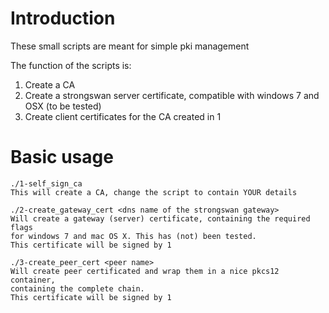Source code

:Introduction
============
 
These small scripts are meant for simple pki management
 
The function of the scripts is:
  1. Create a CA
  2. Create a strongswan server certificate, compatible with windows 7 and OSX (to be tested)
  3. Create client certificates for the CA created in 1
 

Basic usage
===========
 
    ./1-self_sign_ca
    This will create a CA, change the script to contain YOUR details
 
    ./2-create_gateway_cert <dns name of the strongswan gateway>
    Will create a gateway (server) certificate, containing the required flags
    for windows 7 and mac OS X. This has (not) been tested.
    This certificate will be signed by 1
 
    ./3-create_peer_cert <peer name>
    Will create peer certificated and wrap them in a nice pkcs12 container,
    containing the complete chain.
    This certificate will be signed by 1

Your goal =
Exclude the pictures, then retype every record exactly.

Output =
Source code

:Introduction
============
 
These small scripts are meant for simple pki management
 
The function of the scripts is:
  1. Create a CA
  2. Create a strongswan server certificate, compatible with windows 7 and OSX (to be tested)
  3. Create client certificates for the CA created in 1
 

Basic usage
===========
 
    ./1-self_sign_ca
    This will create a CA, change the script to contain YOUR details
 
    ./2-create_gateway_cert <dns name of the strongswan gateway>
    Will create a gateway (server) certificate, containing the required flags
    for windows 7 and mac OS X. This has (not) been tested.
    This certificate will be signed by 1
 
    ./3-create_peer_cert <peer name>
    Will create peer certificated and wrap them in a nice pkcs12 container,
    containing the complete chain.
    This certificate will be signed by 1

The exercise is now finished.